→ Activity
Starting at the line below holding "hidden from you." and stopping at the line holding "flexible and reusable", print every line exactly, both ends included, and leave the rest out.

→ Source texts of formatted documents

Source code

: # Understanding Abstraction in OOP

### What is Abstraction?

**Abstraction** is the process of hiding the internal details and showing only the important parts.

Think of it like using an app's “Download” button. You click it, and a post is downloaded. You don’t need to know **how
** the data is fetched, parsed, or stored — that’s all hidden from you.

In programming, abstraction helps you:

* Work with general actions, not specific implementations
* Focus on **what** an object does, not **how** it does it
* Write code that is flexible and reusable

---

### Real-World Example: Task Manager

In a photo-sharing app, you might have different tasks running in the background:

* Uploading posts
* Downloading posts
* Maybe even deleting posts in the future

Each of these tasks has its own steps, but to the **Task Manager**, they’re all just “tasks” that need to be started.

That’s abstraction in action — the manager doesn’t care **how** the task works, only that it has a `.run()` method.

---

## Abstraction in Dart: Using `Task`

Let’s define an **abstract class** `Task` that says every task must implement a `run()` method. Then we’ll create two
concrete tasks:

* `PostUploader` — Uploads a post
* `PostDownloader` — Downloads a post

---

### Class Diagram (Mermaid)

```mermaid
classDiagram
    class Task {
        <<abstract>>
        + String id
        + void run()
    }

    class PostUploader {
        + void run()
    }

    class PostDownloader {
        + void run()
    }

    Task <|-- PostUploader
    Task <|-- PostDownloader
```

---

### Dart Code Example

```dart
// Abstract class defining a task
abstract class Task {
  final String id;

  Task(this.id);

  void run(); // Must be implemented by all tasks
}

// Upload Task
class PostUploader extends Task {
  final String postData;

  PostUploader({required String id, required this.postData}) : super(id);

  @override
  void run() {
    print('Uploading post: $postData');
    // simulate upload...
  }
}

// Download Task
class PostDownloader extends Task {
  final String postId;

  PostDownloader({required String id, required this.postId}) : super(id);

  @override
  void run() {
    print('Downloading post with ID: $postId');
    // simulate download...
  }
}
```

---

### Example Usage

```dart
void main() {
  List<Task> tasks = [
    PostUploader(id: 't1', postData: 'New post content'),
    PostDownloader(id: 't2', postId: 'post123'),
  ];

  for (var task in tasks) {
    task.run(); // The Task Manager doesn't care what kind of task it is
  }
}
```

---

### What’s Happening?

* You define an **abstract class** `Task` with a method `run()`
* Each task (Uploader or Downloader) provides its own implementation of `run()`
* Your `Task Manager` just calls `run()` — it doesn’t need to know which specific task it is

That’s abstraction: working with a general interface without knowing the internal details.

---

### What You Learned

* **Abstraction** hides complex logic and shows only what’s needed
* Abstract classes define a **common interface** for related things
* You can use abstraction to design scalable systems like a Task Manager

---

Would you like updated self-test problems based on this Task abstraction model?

→ Answer space
** the data is fetched, parsed, or stored — that’s all hidden from you.

In programming, abstraction helps you:

* Work with general actions, not specific implementations
* Focus on **what** an object does, not **how** it does it
* Write code that is flexible and reusable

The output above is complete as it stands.